Aim of the exercise |
From the entries that follow, gather each line holding the word "argument".

%%

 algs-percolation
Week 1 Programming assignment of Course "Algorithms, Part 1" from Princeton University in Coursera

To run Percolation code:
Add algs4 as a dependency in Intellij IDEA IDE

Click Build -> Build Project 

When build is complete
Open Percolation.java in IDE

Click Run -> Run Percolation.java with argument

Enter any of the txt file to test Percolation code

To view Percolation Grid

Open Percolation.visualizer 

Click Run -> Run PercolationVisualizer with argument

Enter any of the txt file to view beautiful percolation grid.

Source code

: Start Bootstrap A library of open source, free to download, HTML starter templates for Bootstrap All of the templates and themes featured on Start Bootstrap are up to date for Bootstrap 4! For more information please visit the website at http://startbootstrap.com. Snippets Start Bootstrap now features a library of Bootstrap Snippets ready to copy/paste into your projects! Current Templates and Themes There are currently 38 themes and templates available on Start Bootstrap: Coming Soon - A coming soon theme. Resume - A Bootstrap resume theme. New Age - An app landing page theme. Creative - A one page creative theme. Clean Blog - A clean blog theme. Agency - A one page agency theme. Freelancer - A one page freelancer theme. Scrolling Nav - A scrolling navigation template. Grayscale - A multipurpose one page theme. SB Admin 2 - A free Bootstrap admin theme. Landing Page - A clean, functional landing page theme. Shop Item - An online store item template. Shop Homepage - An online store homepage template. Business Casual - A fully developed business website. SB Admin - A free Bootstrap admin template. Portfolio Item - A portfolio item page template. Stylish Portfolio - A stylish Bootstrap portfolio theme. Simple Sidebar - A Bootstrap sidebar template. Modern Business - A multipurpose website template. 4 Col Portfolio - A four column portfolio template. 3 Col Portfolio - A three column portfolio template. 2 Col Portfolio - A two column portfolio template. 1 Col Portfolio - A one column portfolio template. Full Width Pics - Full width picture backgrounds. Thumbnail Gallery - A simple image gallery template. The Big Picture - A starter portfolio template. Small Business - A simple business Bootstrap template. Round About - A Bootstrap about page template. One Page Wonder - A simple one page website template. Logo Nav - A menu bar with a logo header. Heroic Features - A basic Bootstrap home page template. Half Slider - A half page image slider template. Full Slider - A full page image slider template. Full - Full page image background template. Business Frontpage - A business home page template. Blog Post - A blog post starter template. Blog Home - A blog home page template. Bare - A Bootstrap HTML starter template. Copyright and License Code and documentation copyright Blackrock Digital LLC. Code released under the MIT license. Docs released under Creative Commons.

%%

Written answer |
Click Run -> Run Percolation.java with argument
Click Run -> Run PercolationVisualizer with argument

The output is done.